Your task »
What lines of the data hold the string "date"? Copy them all.

Data to use »
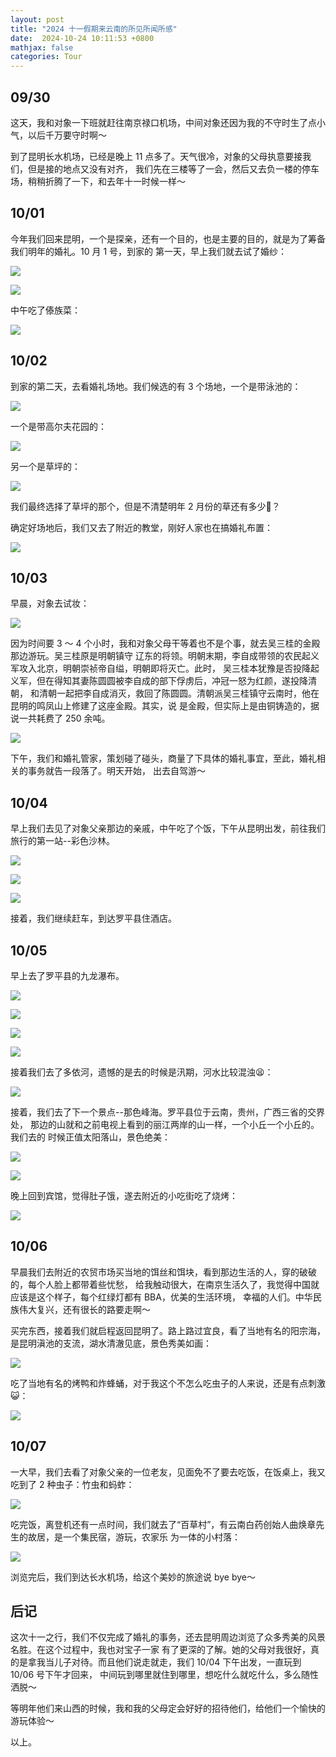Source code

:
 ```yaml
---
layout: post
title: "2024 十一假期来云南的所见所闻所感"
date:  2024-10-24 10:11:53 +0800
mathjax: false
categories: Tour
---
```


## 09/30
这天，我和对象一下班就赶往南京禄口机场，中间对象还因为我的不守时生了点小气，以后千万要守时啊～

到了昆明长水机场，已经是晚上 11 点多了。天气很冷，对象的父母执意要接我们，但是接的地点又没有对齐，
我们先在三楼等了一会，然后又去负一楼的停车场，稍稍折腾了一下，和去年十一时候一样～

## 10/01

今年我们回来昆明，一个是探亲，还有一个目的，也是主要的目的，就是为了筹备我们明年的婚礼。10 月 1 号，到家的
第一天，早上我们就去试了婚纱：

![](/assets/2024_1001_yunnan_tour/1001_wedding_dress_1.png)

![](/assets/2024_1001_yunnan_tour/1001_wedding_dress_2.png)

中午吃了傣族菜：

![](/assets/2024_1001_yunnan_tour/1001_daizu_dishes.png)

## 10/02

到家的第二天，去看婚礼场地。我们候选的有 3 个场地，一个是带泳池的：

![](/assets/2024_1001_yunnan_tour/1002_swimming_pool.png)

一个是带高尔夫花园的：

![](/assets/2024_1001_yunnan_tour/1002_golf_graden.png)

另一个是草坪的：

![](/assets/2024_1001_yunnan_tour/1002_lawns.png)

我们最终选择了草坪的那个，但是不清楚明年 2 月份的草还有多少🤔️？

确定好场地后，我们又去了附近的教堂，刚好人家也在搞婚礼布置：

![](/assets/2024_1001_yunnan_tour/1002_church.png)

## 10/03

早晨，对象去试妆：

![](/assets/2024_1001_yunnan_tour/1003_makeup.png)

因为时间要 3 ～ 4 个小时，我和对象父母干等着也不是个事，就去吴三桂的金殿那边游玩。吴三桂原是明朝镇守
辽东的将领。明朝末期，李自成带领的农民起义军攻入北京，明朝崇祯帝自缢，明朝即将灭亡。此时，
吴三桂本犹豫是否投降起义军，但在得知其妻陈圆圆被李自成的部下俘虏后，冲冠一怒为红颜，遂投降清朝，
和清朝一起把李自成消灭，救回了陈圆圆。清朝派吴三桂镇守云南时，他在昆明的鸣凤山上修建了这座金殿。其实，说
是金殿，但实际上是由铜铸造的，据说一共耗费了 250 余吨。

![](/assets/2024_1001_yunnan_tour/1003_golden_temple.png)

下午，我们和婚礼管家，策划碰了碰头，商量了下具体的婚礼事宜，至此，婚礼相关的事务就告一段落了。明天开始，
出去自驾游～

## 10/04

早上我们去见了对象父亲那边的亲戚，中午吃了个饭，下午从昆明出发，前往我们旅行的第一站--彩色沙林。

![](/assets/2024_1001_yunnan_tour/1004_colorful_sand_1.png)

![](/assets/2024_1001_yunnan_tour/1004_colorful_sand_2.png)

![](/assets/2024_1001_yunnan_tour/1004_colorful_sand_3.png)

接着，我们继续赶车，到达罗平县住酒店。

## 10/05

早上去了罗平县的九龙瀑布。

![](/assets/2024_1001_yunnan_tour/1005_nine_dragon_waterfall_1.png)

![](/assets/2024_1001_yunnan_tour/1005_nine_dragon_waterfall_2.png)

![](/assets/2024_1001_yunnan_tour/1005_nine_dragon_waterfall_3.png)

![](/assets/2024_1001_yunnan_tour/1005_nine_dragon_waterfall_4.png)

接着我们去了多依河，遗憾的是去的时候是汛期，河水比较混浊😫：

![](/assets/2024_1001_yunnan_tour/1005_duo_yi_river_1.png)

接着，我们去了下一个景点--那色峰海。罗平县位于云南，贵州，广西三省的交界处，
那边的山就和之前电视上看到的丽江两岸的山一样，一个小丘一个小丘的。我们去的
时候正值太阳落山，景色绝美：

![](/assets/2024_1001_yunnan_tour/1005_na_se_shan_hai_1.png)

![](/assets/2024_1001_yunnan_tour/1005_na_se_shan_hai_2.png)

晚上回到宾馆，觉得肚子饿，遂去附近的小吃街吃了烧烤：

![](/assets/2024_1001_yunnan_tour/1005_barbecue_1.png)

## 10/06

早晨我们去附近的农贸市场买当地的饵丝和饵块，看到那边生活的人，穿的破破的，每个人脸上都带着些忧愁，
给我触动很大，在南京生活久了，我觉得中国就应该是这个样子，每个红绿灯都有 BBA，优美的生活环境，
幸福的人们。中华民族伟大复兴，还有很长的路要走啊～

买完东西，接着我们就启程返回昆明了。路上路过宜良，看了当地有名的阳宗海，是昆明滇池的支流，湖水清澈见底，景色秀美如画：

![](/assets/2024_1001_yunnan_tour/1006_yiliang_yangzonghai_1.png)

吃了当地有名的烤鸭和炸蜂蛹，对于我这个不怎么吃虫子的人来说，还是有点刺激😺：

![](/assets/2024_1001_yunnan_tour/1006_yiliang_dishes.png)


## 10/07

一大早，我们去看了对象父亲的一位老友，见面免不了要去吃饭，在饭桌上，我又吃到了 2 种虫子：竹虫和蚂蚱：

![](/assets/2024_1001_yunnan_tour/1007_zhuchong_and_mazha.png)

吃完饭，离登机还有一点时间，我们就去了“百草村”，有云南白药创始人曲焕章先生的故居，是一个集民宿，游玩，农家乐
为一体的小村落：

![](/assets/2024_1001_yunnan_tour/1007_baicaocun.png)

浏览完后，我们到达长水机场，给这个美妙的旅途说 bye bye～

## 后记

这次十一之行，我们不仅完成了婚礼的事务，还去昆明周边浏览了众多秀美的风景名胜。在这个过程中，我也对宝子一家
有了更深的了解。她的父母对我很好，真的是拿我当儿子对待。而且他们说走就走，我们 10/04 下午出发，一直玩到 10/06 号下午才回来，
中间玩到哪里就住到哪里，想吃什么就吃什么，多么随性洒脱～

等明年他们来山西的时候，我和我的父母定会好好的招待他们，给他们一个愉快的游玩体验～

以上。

---

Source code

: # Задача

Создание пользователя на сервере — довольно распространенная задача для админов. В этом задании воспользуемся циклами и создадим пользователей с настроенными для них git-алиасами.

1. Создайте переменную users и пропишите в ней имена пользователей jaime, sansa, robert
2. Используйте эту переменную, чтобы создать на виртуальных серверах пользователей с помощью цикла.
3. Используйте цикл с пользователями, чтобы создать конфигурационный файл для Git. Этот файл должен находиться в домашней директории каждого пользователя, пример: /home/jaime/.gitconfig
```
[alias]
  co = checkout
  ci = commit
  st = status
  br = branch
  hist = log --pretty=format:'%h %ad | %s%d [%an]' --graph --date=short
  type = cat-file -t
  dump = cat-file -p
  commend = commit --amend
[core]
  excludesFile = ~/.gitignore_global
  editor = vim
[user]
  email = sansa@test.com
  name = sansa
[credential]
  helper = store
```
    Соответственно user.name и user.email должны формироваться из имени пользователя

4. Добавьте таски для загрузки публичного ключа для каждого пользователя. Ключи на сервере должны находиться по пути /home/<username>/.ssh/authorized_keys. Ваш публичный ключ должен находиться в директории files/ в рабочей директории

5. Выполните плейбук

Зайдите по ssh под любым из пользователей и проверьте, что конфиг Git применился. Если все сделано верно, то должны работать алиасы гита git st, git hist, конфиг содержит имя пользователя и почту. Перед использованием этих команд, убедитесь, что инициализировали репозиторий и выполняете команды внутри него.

Worked solution »
date:  2024-10-24 10:11:53 +0800
  hist = log --pretty=format:'%h %ad | %s%d [%an]' --graph --date=short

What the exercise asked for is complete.